The records below are to be transcribed exactly as they appear.

[Saved entries]
==========

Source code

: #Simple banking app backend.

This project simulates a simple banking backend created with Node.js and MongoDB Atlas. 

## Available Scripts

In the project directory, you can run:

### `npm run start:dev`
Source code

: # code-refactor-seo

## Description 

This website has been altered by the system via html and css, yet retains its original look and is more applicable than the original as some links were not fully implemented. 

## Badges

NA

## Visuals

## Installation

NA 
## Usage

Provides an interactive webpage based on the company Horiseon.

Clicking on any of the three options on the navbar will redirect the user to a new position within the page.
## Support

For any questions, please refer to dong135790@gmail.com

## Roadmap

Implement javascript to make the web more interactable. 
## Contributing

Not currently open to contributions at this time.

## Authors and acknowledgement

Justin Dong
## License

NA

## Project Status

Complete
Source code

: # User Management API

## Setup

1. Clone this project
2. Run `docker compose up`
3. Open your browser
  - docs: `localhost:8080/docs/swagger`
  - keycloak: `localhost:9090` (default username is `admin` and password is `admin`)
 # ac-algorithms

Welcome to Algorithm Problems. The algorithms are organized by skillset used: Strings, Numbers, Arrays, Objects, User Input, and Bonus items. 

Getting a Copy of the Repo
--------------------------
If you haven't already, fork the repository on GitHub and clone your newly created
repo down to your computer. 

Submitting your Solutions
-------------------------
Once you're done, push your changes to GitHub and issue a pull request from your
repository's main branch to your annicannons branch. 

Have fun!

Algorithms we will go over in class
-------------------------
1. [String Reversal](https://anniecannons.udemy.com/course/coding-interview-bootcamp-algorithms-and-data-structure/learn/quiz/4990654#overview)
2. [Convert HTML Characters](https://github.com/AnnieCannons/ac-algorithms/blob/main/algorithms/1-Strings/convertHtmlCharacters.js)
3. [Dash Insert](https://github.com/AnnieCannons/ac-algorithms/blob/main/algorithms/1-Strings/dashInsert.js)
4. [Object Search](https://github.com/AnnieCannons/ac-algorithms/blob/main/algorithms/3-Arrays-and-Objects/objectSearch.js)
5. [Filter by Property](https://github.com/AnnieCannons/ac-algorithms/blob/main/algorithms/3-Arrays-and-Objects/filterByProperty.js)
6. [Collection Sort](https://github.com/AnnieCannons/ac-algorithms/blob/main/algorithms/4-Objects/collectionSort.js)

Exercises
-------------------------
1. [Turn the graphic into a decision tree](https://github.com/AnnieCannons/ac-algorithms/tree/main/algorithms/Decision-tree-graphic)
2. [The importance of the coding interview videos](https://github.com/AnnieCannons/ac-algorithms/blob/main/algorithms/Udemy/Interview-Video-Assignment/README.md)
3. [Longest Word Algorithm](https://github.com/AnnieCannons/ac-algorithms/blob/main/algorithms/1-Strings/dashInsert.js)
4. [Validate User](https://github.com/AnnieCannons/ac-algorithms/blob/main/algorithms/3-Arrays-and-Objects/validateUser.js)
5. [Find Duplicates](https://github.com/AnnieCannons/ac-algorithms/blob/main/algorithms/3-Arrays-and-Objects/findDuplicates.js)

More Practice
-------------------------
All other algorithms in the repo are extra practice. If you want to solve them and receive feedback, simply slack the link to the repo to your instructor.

==========

◆ **Answer box**:
Source code

: #Simple banking app backend.

This project simulates a simple banking backend created with Node.js and MongoDB Atlas. 

## Available Scripts

In the project directory, you can run:

### `npm run start:dev`
Source code

: # code-refactor-seo

## Description 

This website has been altered by the system via html and css, yet retains its original look and is more applicable than the original as some links were not fully implemented. 

## Badges

NA

## Visuals

## Installation

NA 
## Usage

Provides an interactive webpage based on the company Horiseon.

Clicking on any of the three options on the navbar will redirect the user to a new position within the page.
## Support

For any questions, please refer to dong135790@gmail.com

## Roadmap

Implement javascript to make the web more interactable. 
## Contributing

Not currently open to contributions at this time.

## Authors and acknowledgement

Justin Dong
## License

NA

## Project Status

Complete
Source code

: # User Management API

## Setup

1. Clone this project
2. Run `docker compose up`
3. Open your browser
  - docs: `localhost:8080/docs/swagger`
  - keycloak: `localhost:9090` (default username is `admin` and password is `admin`)
 # ac-algorithms

Welcome to Algorithm Problems. The algorithms are organized by skillset used: Strings, Numbers, Arrays, Objects, User Input, and Bonus items. 

Getting a Copy of the Repo
--------------------------
If you haven't already, fork the repository on GitHub and clone your newly created
repo down to your computer. 

Submitting your Solutions
-------------------------
Once you're done, push your changes to GitHub and issue a pull request from your
repository's main branch to your annicannons branch. 

Have fun!

Algorithms we will go over in class
-------------------------
1. [String Reversal](https://anniecannons.udemy.com/course/coding-interview-bootcamp-algorithms-and-data-structure/learn/quiz/4990654#overview)
2. [Convert HTML Characters](https://github.com/AnnieCannons/ac-algorithms/blob/main/algorithms/1-Strings/convertHtmlCharacters.js)
3. [Dash Insert](https://github.com/AnnieCannons/ac-algorithms/blob/main/algorithms/1-Strings/dashInsert.js)
4. [Object Search](https://github.com/AnnieCannons/ac-algorithms/blob/main/algorithms/3-Arrays-and-Objects/objectSearch.js)
5. [Filter by Property](https://github.com/AnnieCannons/ac-algorithms/blob/main/algorithms/3-Arrays-and-Objects/filterByProperty.js)
6. [Collection Sort](https://github.com/AnnieCannons/ac-algorithms/blob/main/algorithms/4-Objects/collectionSort.js)

Exercises
-------------------------
1. [Turn the graphic into a decision tree](https://github.com/AnnieCannons/ac-algorithms/tree/main/algorithms/Decision-tree-graphic)
2. [The importance of the coding interview videos](https://github.com/AnnieCannons/ac-algorithms/blob/main/algorithms/Udemy/Interview-Video-Assignment/README.md)
3. [Longest Word Algorithm](https://github.com/AnnieCannons/ac-algorithms/blob/main/algorithms/1-Strings/dashInsert.js)
4. [Validate User](https://github.com/AnnieCannons/ac-algorithms/blob/main/algorithms/3-Arrays-and-Objects/validateUser.js)
5. [Find Duplicates](https://github.com/AnnieCannons/ac-algorithms/blob/main/algorithms/3-Arrays-and-Objects/findDuplicates.js)

More Practice
-------------------------
All other algorithms in the repo are extra practice. If you want to solve them and receive feedback, simply slack the link to the repo to your instructor.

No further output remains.